● Your goal:
Copy each line below that has "missing".

● Provided information:
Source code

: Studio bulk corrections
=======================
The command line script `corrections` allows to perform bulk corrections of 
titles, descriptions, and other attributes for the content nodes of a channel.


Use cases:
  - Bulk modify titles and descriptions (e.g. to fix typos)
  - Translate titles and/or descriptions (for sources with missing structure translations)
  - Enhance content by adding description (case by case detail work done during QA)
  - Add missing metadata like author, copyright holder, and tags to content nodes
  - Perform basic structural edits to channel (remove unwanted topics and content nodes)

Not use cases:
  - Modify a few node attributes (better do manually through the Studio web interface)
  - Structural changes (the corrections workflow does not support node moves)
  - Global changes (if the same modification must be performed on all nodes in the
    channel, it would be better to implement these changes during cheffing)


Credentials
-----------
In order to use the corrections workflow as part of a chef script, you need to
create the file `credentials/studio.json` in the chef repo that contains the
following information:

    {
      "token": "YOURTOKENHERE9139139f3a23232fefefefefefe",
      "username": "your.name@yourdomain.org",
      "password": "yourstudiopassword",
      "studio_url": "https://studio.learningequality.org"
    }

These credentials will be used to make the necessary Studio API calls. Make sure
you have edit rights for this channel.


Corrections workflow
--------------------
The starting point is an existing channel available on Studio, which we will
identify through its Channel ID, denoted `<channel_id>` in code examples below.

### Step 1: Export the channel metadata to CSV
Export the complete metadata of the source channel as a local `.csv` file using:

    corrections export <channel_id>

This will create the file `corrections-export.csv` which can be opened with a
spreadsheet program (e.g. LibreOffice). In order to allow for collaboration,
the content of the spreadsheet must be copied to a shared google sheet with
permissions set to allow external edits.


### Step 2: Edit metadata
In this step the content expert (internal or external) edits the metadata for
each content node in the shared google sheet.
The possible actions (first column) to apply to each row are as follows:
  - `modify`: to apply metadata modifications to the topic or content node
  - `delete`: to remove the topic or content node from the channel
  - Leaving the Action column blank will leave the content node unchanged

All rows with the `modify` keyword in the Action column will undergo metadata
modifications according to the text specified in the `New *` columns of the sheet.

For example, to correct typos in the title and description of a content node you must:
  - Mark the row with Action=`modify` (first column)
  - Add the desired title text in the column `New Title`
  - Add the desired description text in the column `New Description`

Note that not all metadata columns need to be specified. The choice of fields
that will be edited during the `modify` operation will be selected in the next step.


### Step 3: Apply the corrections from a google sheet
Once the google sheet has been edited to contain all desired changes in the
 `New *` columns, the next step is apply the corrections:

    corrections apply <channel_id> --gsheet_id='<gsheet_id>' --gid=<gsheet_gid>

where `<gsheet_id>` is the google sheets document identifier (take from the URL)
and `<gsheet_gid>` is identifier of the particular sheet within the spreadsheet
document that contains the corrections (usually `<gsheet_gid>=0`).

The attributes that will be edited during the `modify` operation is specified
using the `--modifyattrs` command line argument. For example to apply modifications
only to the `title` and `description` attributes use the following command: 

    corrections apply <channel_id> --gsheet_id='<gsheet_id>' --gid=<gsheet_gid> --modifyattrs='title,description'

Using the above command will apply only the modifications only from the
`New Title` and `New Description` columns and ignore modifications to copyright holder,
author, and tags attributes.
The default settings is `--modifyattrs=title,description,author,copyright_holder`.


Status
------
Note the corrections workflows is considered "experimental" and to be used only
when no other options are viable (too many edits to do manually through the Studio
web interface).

● Reply to the task:
  - Translate titles and/or descriptions (for sources with missing structure translations)
  - Add missing metadata like author, copyright holder, and tags to content nodes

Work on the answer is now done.